▸ Task directions
Word for word, repeat each record that follows.

[Stored dataset items]
__________

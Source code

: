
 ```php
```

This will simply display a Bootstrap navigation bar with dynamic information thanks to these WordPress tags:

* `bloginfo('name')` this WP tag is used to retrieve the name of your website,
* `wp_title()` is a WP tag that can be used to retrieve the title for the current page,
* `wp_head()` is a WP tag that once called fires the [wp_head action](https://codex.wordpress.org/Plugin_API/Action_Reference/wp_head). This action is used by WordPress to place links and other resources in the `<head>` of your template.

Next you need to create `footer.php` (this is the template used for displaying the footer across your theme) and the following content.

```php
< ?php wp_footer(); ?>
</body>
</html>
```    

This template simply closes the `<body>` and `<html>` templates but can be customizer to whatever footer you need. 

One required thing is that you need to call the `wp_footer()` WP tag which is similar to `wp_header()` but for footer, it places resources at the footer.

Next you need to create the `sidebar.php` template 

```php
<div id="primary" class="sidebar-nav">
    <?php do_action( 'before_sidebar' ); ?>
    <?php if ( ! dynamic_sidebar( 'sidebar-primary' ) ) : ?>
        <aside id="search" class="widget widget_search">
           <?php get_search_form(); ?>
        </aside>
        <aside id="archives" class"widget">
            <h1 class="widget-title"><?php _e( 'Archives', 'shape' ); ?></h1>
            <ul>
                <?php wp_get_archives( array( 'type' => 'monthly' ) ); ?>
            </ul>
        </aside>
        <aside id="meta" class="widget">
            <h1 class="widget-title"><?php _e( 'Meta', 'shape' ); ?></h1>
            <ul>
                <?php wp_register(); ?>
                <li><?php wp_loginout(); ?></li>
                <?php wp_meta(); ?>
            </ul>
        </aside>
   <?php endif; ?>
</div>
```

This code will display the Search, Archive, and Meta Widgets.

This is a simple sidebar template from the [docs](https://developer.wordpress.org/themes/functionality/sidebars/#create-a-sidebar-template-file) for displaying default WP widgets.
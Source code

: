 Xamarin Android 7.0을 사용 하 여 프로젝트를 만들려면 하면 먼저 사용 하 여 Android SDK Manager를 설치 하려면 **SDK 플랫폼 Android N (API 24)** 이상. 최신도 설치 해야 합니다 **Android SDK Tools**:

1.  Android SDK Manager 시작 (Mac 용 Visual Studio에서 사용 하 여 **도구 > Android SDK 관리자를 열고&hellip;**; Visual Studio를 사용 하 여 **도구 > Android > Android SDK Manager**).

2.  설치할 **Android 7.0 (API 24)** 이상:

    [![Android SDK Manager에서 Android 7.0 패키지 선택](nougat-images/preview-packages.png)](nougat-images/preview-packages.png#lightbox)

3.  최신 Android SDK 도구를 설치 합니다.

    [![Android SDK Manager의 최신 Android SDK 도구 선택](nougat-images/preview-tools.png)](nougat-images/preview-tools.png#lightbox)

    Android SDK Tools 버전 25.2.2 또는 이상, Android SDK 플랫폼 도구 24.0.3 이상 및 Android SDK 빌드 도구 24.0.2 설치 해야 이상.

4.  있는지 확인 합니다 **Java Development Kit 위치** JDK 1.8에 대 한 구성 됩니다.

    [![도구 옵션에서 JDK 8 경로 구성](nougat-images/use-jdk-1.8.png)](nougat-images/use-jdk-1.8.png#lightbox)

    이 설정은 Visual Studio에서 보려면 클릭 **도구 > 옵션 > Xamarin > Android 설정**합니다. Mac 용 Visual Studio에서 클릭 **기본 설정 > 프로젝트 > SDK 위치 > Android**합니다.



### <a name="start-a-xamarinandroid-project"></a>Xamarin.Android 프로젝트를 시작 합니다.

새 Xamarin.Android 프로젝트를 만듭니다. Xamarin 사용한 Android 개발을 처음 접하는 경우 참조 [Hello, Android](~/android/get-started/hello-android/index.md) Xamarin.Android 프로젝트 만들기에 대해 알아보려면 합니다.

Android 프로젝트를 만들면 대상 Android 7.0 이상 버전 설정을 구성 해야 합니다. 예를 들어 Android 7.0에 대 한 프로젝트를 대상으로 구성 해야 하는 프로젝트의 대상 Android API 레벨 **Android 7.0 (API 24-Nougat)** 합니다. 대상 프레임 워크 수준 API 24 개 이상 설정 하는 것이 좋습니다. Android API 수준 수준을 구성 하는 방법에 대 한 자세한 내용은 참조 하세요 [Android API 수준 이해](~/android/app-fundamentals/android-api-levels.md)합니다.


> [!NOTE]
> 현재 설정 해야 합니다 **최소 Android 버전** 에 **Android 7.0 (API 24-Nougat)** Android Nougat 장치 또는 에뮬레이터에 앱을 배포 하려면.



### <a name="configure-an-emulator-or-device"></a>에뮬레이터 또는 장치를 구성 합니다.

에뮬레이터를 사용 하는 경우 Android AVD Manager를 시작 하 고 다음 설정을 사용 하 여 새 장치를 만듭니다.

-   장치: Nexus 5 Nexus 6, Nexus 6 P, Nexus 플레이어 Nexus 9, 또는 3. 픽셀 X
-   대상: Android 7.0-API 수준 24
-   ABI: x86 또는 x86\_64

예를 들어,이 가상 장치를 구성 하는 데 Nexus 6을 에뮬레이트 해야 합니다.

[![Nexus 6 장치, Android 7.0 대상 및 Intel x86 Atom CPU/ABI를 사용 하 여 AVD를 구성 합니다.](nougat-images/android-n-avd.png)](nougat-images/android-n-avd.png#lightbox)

__________

▸ Result
Source code

:
 ```php
```

This will simply display a Bootstrap navigation bar with dynamic information thanks to these WordPress tags:

* `bloginfo('name')` this WP tag is used to retrieve the name of your website,
* `wp_title()` is a WP tag that can be used to retrieve the title for the current page,
* `wp_head()` is a WP tag that once called fires the [wp_head action](https://codex.wordpress.org/Plugin_API/Action_Reference/wp_head). This action is used by WordPress to place links and other resources in the `<head>` of your template.

Next you need to create `footer.php` (this is the template used for displaying the footer across your theme) and the following content.

```php
< ?php wp_footer(); ?>
</body>
</html>
```    

This template simply closes the `<body>` and `<html>` templates but can be customizer to whatever footer you need. 

One required thing is that you need to call the `wp_footer()` WP tag which is similar to `wp_header()` but for footer, it places resources at the footer.

Next you need to create the `sidebar.php` template 

```php
<div id="primary" class="sidebar-nav">
    <?php do_action( 'before_sidebar' ); ?>
    <?php if ( ! dynamic_sidebar( 'sidebar-primary' ) ) : ?>
        <aside id="search" class="widget widget_search">
           <?php get_search_form(); ?>
        </aside>
        <aside id="archives" class"widget">
            <h1 class="widget-title"><?php _e( 'Archives', 'shape' ); ?></h1>
            <ul>
                <?php wp_get_archives( array( 'type' => 'monthly' ) ); ?>
            </ul>
        </aside>
        <aside id="meta" class="widget">
            <h1 class="widget-title"><?php _e( 'Meta', 'shape' ); ?></h1>
            <ul>
                <?php wp_register(); ?>
                <li><?php wp_loginout(); ?></li>
                <?php wp_meta(); ?>
            </ul>
        </aside>
   <?php endif; ?>
</div>
```

This code will display the Search, Archive, and Meta Widgets.

This is a simple sidebar template from the [docs](https://developer.wordpress.org/themes/functionality/sidebars/#create-a-sidebar-template-file) for displaying default WP widgets.
Source code

: Xamarin Android 7.0을 사용 하 여 프로젝트를 만들려면 하면 먼저 사용 하 여 Android SDK Manager를 설치 하려면 **SDK 플랫폼 Android N (API 24)** 이상. 최신도 설치 해야 합니다 **Android SDK Tools**:

1.  Android SDK Manager 시작 (Mac 용 Visual Studio에서 사용 하 여 **도구 > Android SDK 관리자를 열고&hellip;**; Visual Studio를 사용 하 여 **도구 > Android > Android SDK Manager**).

2.  설치할 **Android 7.0 (API 24)** 이상:

    [![Android SDK Manager에서 Android 7.0 패키지 선택](nougat-images/preview-packages.png)](nougat-images/preview-packages.png#lightbox)

3.  최신 Android SDK 도구를 설치 합니다.

    [![Android SDK Manager의 최신 Android SDK 도구 선택](nougat-images/preview-tools.png)](nougat-images/preview-tools.png#lightbox)

    Android SDK Tools 버전 25.2.2 또는 이상, Android SDK 플랫폼 도구 24.0.3 이상 및 Android SDK 빌드 도구 24.0.2 설치 해야 이상.

4.  있는지 확인 합니다 **Java Development Kit 위치** JDK 1.8에 대 한 구성 됩니다.

    [![도구 옵션에서 JDK 8 경로 구성](nougat-images/use-jdk-1.8.png)](nougat-images/use-jdk-1.8.png#lightbox)

    이 설정은 Visual Studio에서 보려면 클릭 **도구 > 옵션 > Xamarin > Android 설정**합니다. Mac 용 Visual Studio에서 클릭 **기본 설정 > 프로젝트 > SDK 위치 > Android**합니다.



### <a name="start-a-xamarinandroid-project"></a>Xamarin.Android 프로젝트를 시작 합니다.

새 Xamarin.Android 프로젝트를 만듭니다. Xamarin 사용한 Android 개발을 처음 접하는 경우 참조 [Hello, Android](~/android/get-started/hello-android/index.md) Xamarin.Android 프로젝트 만들기에 대해 알아보려면 합니다.

Android 프로젝트를 만들면 대상 Android 7.0 이상 버전 설정을 구성 해야 합니다. 예를 들어 Android 7.0에 대 한 프로젝트를 대상으로 구성 해야 하는 프로젝트의 대상 Android API 레벨 **Android 7.0 (API 24-Nougat)** 합니다. 대상 프레임 워크 수준 API 24 개 이상 설정 하는 것이 좋습니다. Android API 수준 수준을 구성 하는 방법에 대 한 자세한 내용은 참조 하세요 [Android API 수준 이해](~/android/app-fundamentals/android-api-levels.md)합니다.


> [!NOTE]
> 현재 설정 해야 합니다 **최소 Android 버전** 에 **Android 7.0 (API 24-Nougat)** Android Nougat 장치 또는 에뮬레이터에 앱을 배포 하려면.



### <a name="configure-an-emulator-or-device"></a>에뮬레이터 또는 장치를 구성 합니다.

에뮬레이터를 사용 하는 경우 Android AVD Manager를 시작 하 고 다음 설정을 사용 하 여 새 장치를 만듭니다.

-   장치: Nexus 5 Nexus 6, Nexus 6 P, Nexus 플레이어 Nexus 9, 또는 3. 픽셀 X
-   대상: Android 7.0-API 수준 24
-   ABI: x86 또는 x86\_64

예를 들어,이 가상 장치를 구성 하는 데 Nexus 6을 에뮬레이트 해야 합니다.

[![Nexus 6 장치, Android 7.0 대상 및 Intel x86 Atom CPU/ABI를 사용 하 여 AVD를 구성 합니다.](nougat-images/android-n-avd.png)](nougat-images/android-n-avd.png#lightbox)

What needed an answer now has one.